Input data Block Start

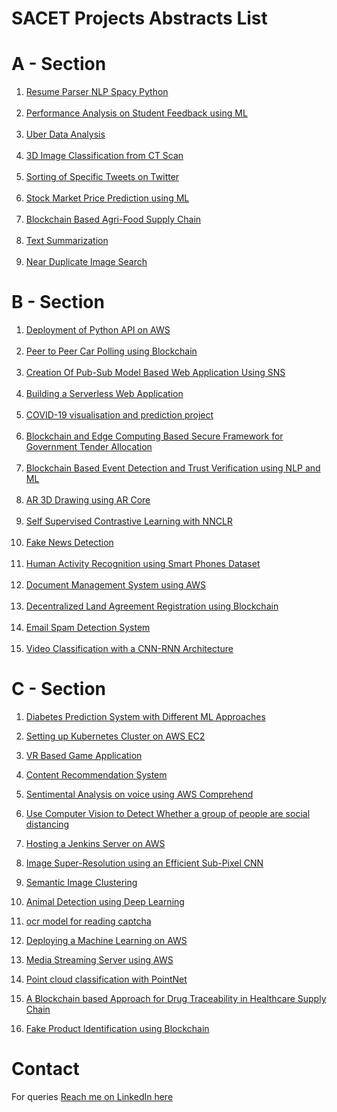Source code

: # SACET Projects Abstracts List

# A - Section
1. <a href="a-section/1a.pdf">Resume Parser NLP Spacy Python</a><br/><br/>
3. <a href="a-section/3a.pdf">Performance Analysis on Student Feedback using ML</a> <br/><br/>
4. <a href="a-section/4a.pdf">Uber Data Analysis</a><br/><br/>
6. <a href="a-section/6a.pdf">3D Image Classification from CT Scan</a><br/><br/>
7. <a href="a-section/7a.pdf">Sorting of Specific Tweets on Twitter</a><br/><br/>
8. <a href="a-section/8a.pdf">Stock Market Price Prediction using ML</a><br/><br/>
13. <a href="a-section/13a.pdf">Blockchain Based Agri-Food Supply Chain</a><br/><br/>
14. <a href="a-section/14a.pdf">Text Summarization</a><br/><br/>
15. <a href="a-section/15a.pdf">Near Duplicate Image Search</a>

# B - Section
1. <a href="b-section/1b.pdf">Deployment of Python API on AWS</a> <br/> <br/>
2. <a href="b-section/2b.pdf">Peer to Peer Car Polling using Blockchain</a> <br/> <br/>
3. <a href="b-section/3b.pdf">Creation Of Pub-Sub Model Based Web Application Using SNS</a><br/> <br/>
4. <a href="b-section/4b.pdf">Building a Serverless Web Application </a><br/> <br/>
5. <a href="b-section/5b.pdf">COVID-19 visualisation and prediction project</a><br/> <br/>
6. <a href="b-section/6b.pdf">Blockchain and Edge Computing Based Secure Framework for Government Tender Allocation </a><br/> <br/>
7. <a href="b-section/7b.pdf">Blockchain Based Event Detection and Trust Verification using NLP and ML</a><br/> <br/>
8. <a href="b-section/8b.pdf">AR 3D Drawing using AR Core</a><br/> <br/>
9. <a href="b-section/9b.pdf">Self Supervised Contrastive Learning with NNCLR</a><br/> <br/>
10. <a href="b-section/10b.pdf">Fake News Detection</a><br/> <br/>
11. <a href="b-section/11b.pdf">Human Activity Recognition using Smart Phones Dataset</a><br/> <br/>
12. <a href="b-section/12b.pdf">Document Management System using AWS </a><br/> <br/>
13. <a href="b-section/13b.pdf">Decentralized Land Agreement Registration using Blockchain</a><br/> <br/>
14. <a href="b-section/14b.pdf">Email Spam Detection System</a><br/> <br/>
15. <a href="b-section/15b.pdf">Video Classification with a CNN-RNN Architecture</a>

# C - Section

1. <a href="c-section/1C-Diabetes Prediction System with Different ML Approaches.pdf">Diabetes Prediction System with Different ML Approaches</a>
2. <a href="c-section/2C - Setting up Kubernetes Cluster on AWS EC2.pdf">Setting up Kubernetes Cluster on AWS EC2</a> 
3. <a href="c-section/3C-VR BASED GAME APPLICATION.pdf">VR Based Game Application</a>
4. <a href="c-section/4C - Content Recommendation System.pdf">Content Recommendation System</a>

5. <a href="c-section/5C-Sentimental Analysis on voice using AWS Comprehend.pdf">Sentimental Analysis on voice using AWS Comprehend</a>
6. <a href="c-section/6C-Use Computer Vision to Detect Whether a group of people are social distancing.pdf">Use Computer Vision to Detect Whether a group of people are social distancing</a>
7. <a href="c-section/7C - Hosting a Jenkins Server on AWS.pdf">Hosting a Jenkins Server on AWS</a>
8. <a href="c-section/8C - Image Super-Resolution using an Efficient Sub-Pixel CNN.pdf">Image Super-Resolution using an Efficient Sub-Pixel CNN</a>
9. <a href="c-section/9C - Semantic Image Clustering.pdf">Semantic Image Clustering</a>
10. <a href="c-section/10C - Animal Detection using Deep Learning.pdf">Animal Detection using Deep Learning</a>
11. <a href="c-section/11C - ocr model for reading captcha.pdf">ocr model for reading captcha</a>
12. <a href="c-section/12C - Deploying a Machine Learning on AWS.pdf">Deploying a Machine Learning on AWS</a>
13. <a href="c-section/13C - Media Streaming Server using AWS.pdf">Media Streaming Server using AWS </a>
14. <a href="c-section/14C - Point cloud classification with PointNet.pdf">Point cloud classification with PointNet </a>
15. <a href="c-section/15C-A Blockchain based Approach for Drug Traceability in Healthcare Supply Chain.pdf">A Blockchain based Approach for Drug Traceability in Healthcare Supply Chain</a>
16. <a href="c-section/16C-Fake Product Identification using Blockchain.pdf">Fake Product Identification using Blockchain</a>

# Contact
For queries <a href="https://linkedin.com/MadhuPIoT"> Reach me on LinkedIn here</a>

Input data Block End

Return the material word for word. Pictures are not part of the copy.

● **Output for this task**:
Source code

: # SACET Projects Abstracts List

# A - Section
1. <a href="a-section/1a.pdf">Resume Parser NLP Spacy Python</a><br/><br/>
3. <a href="a-section/3a.pdf">Performance Analysis on Student Feedback using ML</a> <br/><br/>
4. <a href="a-section/4a.pdf">Uber Data Analysis</a><br/><br/>
6. <a href="a-section/6a.pdf">3D Image Classification from CT Scan</a><br/><br/>
7. <a href="a-section/7a.pdf">Sorting of Specific Tweets on Twitter</a><br/><br/>
8. <a href="a-section/8a.pdf">Stock Market Price Prediction using ML</a><br/><br/>
13. <a href="a-section/13a.pdf">Blockchain Based Agri-Food Supply Chain</a><br/><br/>
14. <a href="a-section/14a.pdf">Text Summarization</a><br/><br/>
15. <a href="a-section/15a.pdf">Near Duplicate Image Search</a>

# B - Section
1. <a href="b-section/1b.pdf">Deployment of Python API on AWS</a> <br/> <br/>
2. <a href="b-section/2b.pdf">Peer to Peer Car Polling using Blockchain</a> <br/> <br/>
3. <a href="b-section/3b.pdf">Creation Of Pub-Sub Model Based Web Application Using SNS</a><br/> <br/>
4. <a href="b-section/4b.pdf">Building a Serverless Web Application </a><br/> <br/>
5. <a href="b-section/5b.pdf">COVID-19 visualisation and prediction project</a><br/> <br/>
6. <a href="b-section/6b.pdf">Blockchain and Edge Computing Based Secure Framework for Government Tender Allocation </a><br/> <br/>
7. <a href="b-section/7b.pdf">Blockchain Based Event Detection and Trust Verification using NLP and ML</a><br/> <br/>
8. <a href="b-section/8b.pdf">AR 3D Drawing using AR Core</a><br/> <br/>
9. <a href="b-section/9b.pdf">Self Supervised Contrastive Learning with NNCLR</a><br/> <br/>
10. <a href="b-section/10b.pdf">Fake News Detection</a><br/> <br/>
11. <a href="b-section/11b.pdf">Human Activity Recognition using Smart Phones Dataset</a><br/> <br/>
12. <a href="b-section/12b.pdf">Document Management System using AWS </a><br/> <br/>
13. <a href="b-section/13b.pdf">Decentralized Land Agreement Registration using Blockchain</a><br/> <br/>
14. <a href="b-section/14b.pdf">Email Spam Detection System</a><br/> <br/>
15. <a href="b-section/15b.pdf">Video Classification with a CNN-RNN Architecture</a>

# C - Section

1. <a href="c-section/1C-Diabetes Prediction System with Different ML Approaches.pdf">Diabetes Prediction System with Different ML Approaches</a>
2. <a href="c-section/2C - Setting up Kubernetes Cluster on AWS EC2.pdf">Setting up Kubernetes Cluster on AWS EC2</a> 
3. <a href="c-section/3C-VR BASED GAME APPLICATION.pdf">VR Based Game Application</a>
4. <a href="c-section/4C - Content Recommendation System.pdf">Content Recommendation System</a>

5. <a href="c-section/5C-Sentimental Analysis on voice using AWS Comprehend.pdf">Sentimental Analysis on voice using AWS Comprehend</a>
6. <a href="c-section/6C-Use Computer Vision to Detect Whether a group of people are social distancing.pdf">Use Computer Vision to Detect Whether a group of people are social distancing</a>
7. <a href="c-section/7C - Hosting a Jenkins Server on AWS.pdf">Hosting a Jenkins Server on AWS</a>
8. <a href="c-section/8C - Image Super-Resolution using an Efficient Sub-Pixel CNN.pdf">Image Super-Resolution using an Efficient Sub-Pixel CNN</a>
9. <a href="c-section/9C - Semantic Image Clustering.pdf">Semantic Image Clustering</a>
10. <a href="c-section/10C - Animal Detection using Deep Learning.pdf">Animal Detection using Deep Learning</a>
11. <a href="c-section/11C - ocr model for reading captcha.pdf">ocr model for reading captcha</a>
12. <a href="c-section/12C - Deploying a Machine Learning on AWS.pdf">Deploying a Machine Learning on AWS</a>
13. <a href="c-section/13C - Media Streaming Server using AWS.pdf">Media Streaming Server using AWS </a>
14. <a href="c-section/14C - Point cloud classification with PointNet.pdf">Point cloud classification with PointNet </a>
15. <a href="c-section/15C-A Blockchain based Approach for Drug Traceability in Healthcare Supply Chain.pdf">A Blockchain based Approach for Drug Traceability in Healthcare Supply Chain</a>
16. <a href="c-section/16C-Fake Product Identification using Blockchain.pdf">Fake Product Identification using Blockchain</a>

# Contact
For queries <a href="https://linkedin.com/MadhuPIoT"> Reach me on LinkedIn here</a>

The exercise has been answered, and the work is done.